Category: iPad Bluetooth Keyboards

Review: Amazon Basics Wireless Bluetooth Keyboard for iPad

The Amazon Basics Wireless Bluetooth Keyboard for iPad ($45) really is designed “for the iPad” in the sense that it has several iPad-specific keys. A “home button” key works just like the iPad’s home button, bringing up the home screen when pressed and the iPad’s task bar when double pressed. The keyboard’s Spotlight Search key brings up, what else, the iPad’s Spotlight Search. The keyboard’s key arrangement also imitates Apple’s own keyboards, with special Apple keys like Command and Function, so it works great with Macs, too.

At $45, and with a slim, sleek profile, the Amazon Basics Bluetooth Keyboard makes for an inexpensive imitation of Apple’s own popular Wireless Bluetooth keyboard, which costs about $25 more ($69).

I took the Amazon keyboard for a spin for a few weeks with my new 3rd-gen iPad (and wrote most of this article on it), and compared it with the Apple Wireless keyboard, which I use on a daily basis. Check out my video and text reviews below.

Video Review

Text Review

Typing. I found typing on the Amazon Basics Wireless to be comfortable, but not quite as comfortable as a regular desktop keyboard. The keys are slightly smaller and more cramped than the Apple Wireless keyboard, but the tighter spacing did not impede my accuracy or typing speed.

Just like most modern Apple keyboards, the Amazon keyboard keys are very quiet, with none of the reverberating clickity clack of conventional keyboards (although some people do love their old-school clickity clack). If you haven’t used a modern Apple keyboard, the “Scrabble tile” style keys take some getting used to. There’s a flat, dead feel to them at first. But in the long run, you’ll discover the keys require a lighter touch.

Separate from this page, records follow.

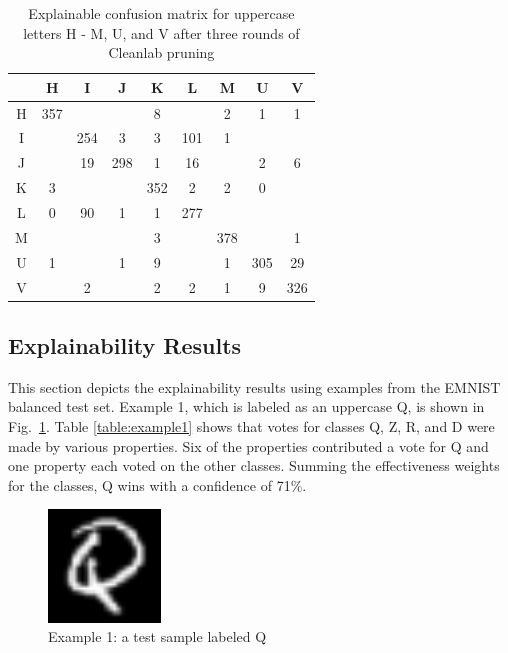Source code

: \documentclass[conference]{IEEEtran}
\begin{document}
\begin{table}
    \centering
    \begin{tabular}{ |c|c|c|c|c|c|c|c|c|}
    \hline
    ~ & H & I & J & K & L & M & U & V \\
    \hline
    H & 357 & &  & 8 & & 2 & 1 & 1 \\
    \hline
    I &  & 254 & 3 & 3 & 101 & 1 & & \\
    \hline
    J & & 19 & 298 & 1 & 16 & & 2 & 6 \\
    \hline
    K & 3 &  &  & 352 & 2 & 2 & 0 & \\
    \hline
    L & 0 & 90 & 1 & 1 & 277 & & & \\
    \hline
    M & & & & 3 & & 378 & & 1 \\
    \hline
    U & 1 & & 1 & 9 & & 1 & 305 & 29 \\
    \hline
    V & & 2 & & 2 & 2 & 1 & 9 & 326 \\
    \hline
    \end{tabular}
    \caption{\label{raw_cap_cleanlab_third_confusion_matrix}Explainable confusion matrix for
    uppercase letters H - M, U, and V after three rounds of Cleanlab pruning}
\end{table}


\subsection{Explainability Results}


This section depicts the explainability results using examples from the EMNIST
balanced test set.  Example 1, which is labeled as an uppercase Q, is shown in
Fig.~\ref{fig:ex1}.  Table \ref{table:example1} shows that votes for classes Q,
Z, R, and D were made by various properties.  Six of the properties contributed
a vote for Q and one property each voted on the other classes.  Summing the
effectiveness weights for the classes, Q wins with a confidence of 71\%.

\begin{figure}
    \centering
    \includegraphics[width=3cm]{./images/examples/test-Q-0.png}
    \caption{Example 1: a test sample labeled Q}
    \label{fig:ex1}
\end{figure}
\end{document}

Weight. The Amazon Basics Wireless is an extremely lightweight keyboard, the lightest full keyboard I’ve used. It weighs only 9.6 ounces. That’s a few ounces lighter than the Apple Wireless, which weighs around 11.5 ounces.

Size. The keyboard is 10.4 inches wide, 4.6 inches tall, and 0.7 inches in height. For comparison, the Apple Wireless keyboard is 12 inches long, 6 inches wide, and .75 inches tall. Both are small when compared to desktop keyboards. The Amazon Basics keyboard will fit easily into any bag and maybe even a large purse.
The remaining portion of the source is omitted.